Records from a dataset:
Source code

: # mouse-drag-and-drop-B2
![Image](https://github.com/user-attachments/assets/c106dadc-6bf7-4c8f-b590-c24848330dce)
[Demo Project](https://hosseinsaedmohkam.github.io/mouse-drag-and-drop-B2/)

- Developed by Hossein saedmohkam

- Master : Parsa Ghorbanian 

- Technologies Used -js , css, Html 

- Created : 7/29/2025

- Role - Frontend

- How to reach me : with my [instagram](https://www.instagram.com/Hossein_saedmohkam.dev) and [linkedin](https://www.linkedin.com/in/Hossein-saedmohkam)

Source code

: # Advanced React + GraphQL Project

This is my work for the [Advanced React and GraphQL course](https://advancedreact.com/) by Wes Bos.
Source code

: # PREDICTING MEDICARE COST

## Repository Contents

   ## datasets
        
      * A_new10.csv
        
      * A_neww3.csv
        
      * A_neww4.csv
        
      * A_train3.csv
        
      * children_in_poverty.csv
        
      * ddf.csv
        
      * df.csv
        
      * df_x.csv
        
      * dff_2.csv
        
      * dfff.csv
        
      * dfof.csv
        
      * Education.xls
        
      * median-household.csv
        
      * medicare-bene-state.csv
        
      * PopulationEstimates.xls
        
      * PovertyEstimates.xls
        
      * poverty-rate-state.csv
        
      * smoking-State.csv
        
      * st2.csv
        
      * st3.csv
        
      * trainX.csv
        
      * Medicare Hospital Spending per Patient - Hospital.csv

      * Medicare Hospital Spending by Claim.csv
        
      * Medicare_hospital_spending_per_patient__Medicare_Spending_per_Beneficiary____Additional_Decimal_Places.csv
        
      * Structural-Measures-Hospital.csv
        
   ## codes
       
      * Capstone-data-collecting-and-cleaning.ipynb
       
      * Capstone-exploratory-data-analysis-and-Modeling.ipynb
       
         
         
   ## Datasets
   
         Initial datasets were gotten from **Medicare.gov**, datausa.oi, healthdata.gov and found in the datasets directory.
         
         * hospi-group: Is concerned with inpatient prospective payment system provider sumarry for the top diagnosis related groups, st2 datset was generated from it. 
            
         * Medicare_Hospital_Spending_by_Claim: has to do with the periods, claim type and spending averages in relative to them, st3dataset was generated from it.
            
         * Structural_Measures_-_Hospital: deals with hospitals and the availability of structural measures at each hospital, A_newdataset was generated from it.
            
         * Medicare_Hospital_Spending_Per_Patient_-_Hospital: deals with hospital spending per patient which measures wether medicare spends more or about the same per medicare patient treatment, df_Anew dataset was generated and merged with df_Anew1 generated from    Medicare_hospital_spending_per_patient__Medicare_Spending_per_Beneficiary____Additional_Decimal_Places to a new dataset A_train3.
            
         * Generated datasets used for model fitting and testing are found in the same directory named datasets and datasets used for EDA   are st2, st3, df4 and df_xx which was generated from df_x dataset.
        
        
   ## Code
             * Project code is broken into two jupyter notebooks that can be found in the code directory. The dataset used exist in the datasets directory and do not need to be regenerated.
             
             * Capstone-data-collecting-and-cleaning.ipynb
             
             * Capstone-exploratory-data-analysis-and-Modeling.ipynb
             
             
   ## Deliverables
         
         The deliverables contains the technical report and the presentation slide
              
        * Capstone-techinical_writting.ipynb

**Problem details:** Report each line of the data that includes the string "github".

**Completed exercise:**
![Image](https://github.com/user-attachments/assets/c106dadc-6bf7-4c8f-b590-c24848330dce)
[Demo Project](https://hosseinsaedmohkam.github.io/mouse-drag-and-drop-B2/)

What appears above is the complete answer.